Code Craft

Software is equal parts Art, Craft, and Engineering

A Compact Pull Parser for JSON

This is another situation where I needed something leaner than what I could find on the Internet, and I found myself lying awake in bed early one morning wondering, “how hard could it be?”. Written from about 3 am to 10 am, this parser is efficient, lean and functional.

2008-02-21: Enhance to support the deviations from strict JSON syntax as options, which must be explicitly specified when the parser is constructed. This updated version also uses a nested Escape class to provide coded exceptions which are specific to the failure, for more precise error handling.
2010-07-22: Enhance to support additional options. This update also enhances the way the parser is initialized, moving the setting of the input source to separate and resuable methods with a fluid API design.
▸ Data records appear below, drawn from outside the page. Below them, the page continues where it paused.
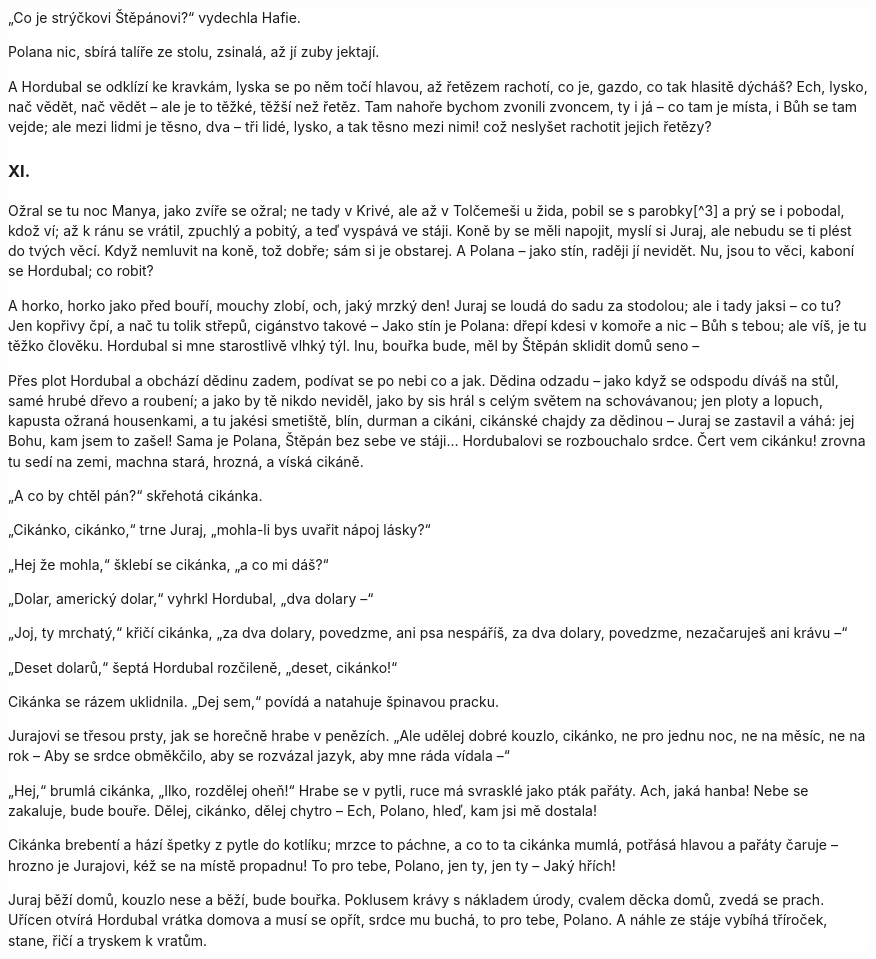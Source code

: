 „Co je strýčkovi Štěpánovi?“ vydechla Hafie.

Polana nic, sbírá talíře ze stolu, zsinalá, až jí zuby jektají.

A Hordubal se odklízí ke kravkám, lyska se po něm točí hlavou, až řetězem rachotí, co je, gazdo, co tak hlasitě dýcháš? Ech, lysko, nač vědět, nač vědět – ale je to těžké, těžší než řetěz. Tam nahoře bychom zvonili zvoncem, ty i já – co tam je místa, i Bůh se tam vejde; ale mezi lidmi je těsno, dva – tři lidé, lysko, a tak těsno mezi nimi! což neslyšet rachotit jejich řetězy?

### XI.

Ožral se tu noc Manya, jako zvíře se ožral; ne tady v Krivé, ale až v Tolčemeši u žida, pobil se s parobky[^3] a prý se i pobodal, kdož ví; až k ránu se vrátil, zpuchlý a pobitý, a teď vyspává ve stáji. Koně by se měli napojit, myslí si Juraj, ale nebudu se ti plést do tvých věcí. Když nemluvit na koně, tož dobře; sám si je obstarej. A Polana – jako stín, raději jí nevidět. Nu, jsou to věci, kaboní se Hordubal; co robit?

A horko, horko jako před bouří, mouchy zlobí, och, jaký mrzký den! Juraj se loudá do sadu za stodolou; ale i tady jaksi – co tu? Jen kopřivy čpí, a nač tu tolik střepů, cigánstvo takové – Jako stín je Polana: dřepí kdesi v komoře a nic – Bůh s tebou; ale víš, je tu těžko člověku. Hordubal si mne starostlivě vlhký týl. Inu, bouřka bude, měl by Štěpán sklidit domů seno –

Přes plot Hordubal a obchází dědinu zadem, podívat se po nebi co a jak. Dědina odzadu – jako když se odspodu díváš na stůl, samé hrubé dřevo a roubení; a jako by tě nikdo neviděl, jako by sis hrál s celým světem na schovávanou; jen ploty a lopuch, kapusta ožraná housenkami, a tu jakési smetiště, blín, durman a cikáni, cikánské chajdy za dědinou – Juraj se zastavil a váhá: jej Bohu, kam jsem to zašel! Sama je Polana, Štěpán bez sebe ve stáji… Hordubalovi se rozbouchalo srdce. Čert vem cikánku! zrovna tu sedí na zemi, machna stará, hrozná, a víská cikáně.

„A co by chtěl pán?“ skřehotá cikánka.

„Cikánko, cikánko,“ trne Juraj, „mohla-li bys uvařit nápoj lásky?“

„Hej že mohla,“ šklebí se cikánka, „a co mi dáš?“

„Dolar, americký dolar,“ vyhrkl Hordubal, „dva dolary –“

„Joj, ty mrchatý,“ křičí cikánka, „za dva dolary, povedzme, ani psa nespáříš, za dva dolary, povedzme, nezačaruješ ani krávu –“

„Deset dolarů,“ šeptá Hordubal rozčileně, „deset, cikánko!“

Cikánka se rázem uklidnila. „Dej sem,“ povídá a natahuje špinavou pracku.

Jurajovi se třesou prsty, jak se horečně hrabe v penězích. „Ale udělej dobré kouzlo, cikánko, ne pro jednu noc, ne na měsíc, ne na rok – Aby se srdce obměkčilo, aby se rozvázal jazyk, aby mne ráda vídala –“

„Hej,“ brumlá cikánka, „Ilko, rozdělej oheň!“ Hrabe se v pytli, ruce má svrasklé jako pták pařáty. Ach, jaká hanba! Nebe se zakaluje, bude bouře. Dělej, cikánko, dělej chytro – Ech, Polano, hleď, kam jsi mě dostala!

Cikánka brebentí a hází špetky z pytle do kotlíku; mrzce to páchne, a co to ta cikánka mumlá, potřásá hlavou a pařáty čaruje – hrozno je Jurajovi, kéž se na místě propadnu! To pro tebe, Polano, jen ty, jen ty – Jaký hřích!

Juraj běží domů, kouzlo nese a běží, bude bouřka. Poklusem krávy s nákladem úrody, cvalem děcka domů, zvedá se prach. Uřícen otvírá Hordubal vrátka domova a musí se opřít, srdce mu buchá, to pro tebe, Polano. A náhle ze stáje vybíhá tříroček, stane, řičí a tryskem k vratům.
This makes the parser very simple to use with multiple input sources.
2010-08-16: Fix to properly handle unnamed top-level objects; previously these objects were being treated as arrays of the preceding object. These objects are now delivered by the parser with a blank member name, and it is up to the user of the parser to appropriately act upon them. The parseObject() method example, below, has been modified to only parse the next top-level object from the stream into the supplied target object. Some typos in exceptions and JavaDoc comments were also corrected.
2012-05-14: Fix to consider all comment support to be an optional feature. I mistakingly assumed that the JSON spec allows comments.
2012-12-11: Add option to limit the characters read from an input source; useful for parsing individual JSON messages from messaging input sources like an HTTP request. Note: This feature is flawed; it counts characters, not bytes, due to the Reader wrappering, effectively making it useless for variably-encoded byte streams like UTF-8. Instead the input stream should be wrapped in a limiting filter, being careful to place this underneath any buffering filter if the underlying stream is be used for further reading.
2013-05-25: Fix recording of event location for objects and arrays.
2013-08-29: Remove the flawed input limit feature (setInputLimit()) and modified setInput() functions to cascade to the Reader overload to eliminate some duplicate code.
2014-02-07: Fix bug in multiline comment parsing which failed to detect the comment close when immediately preceded by an odd number of asterisks (e.g **/, ****/ etc).
2014-08-25: Fix parser to ignore BOM instead of changing it to a \u200B.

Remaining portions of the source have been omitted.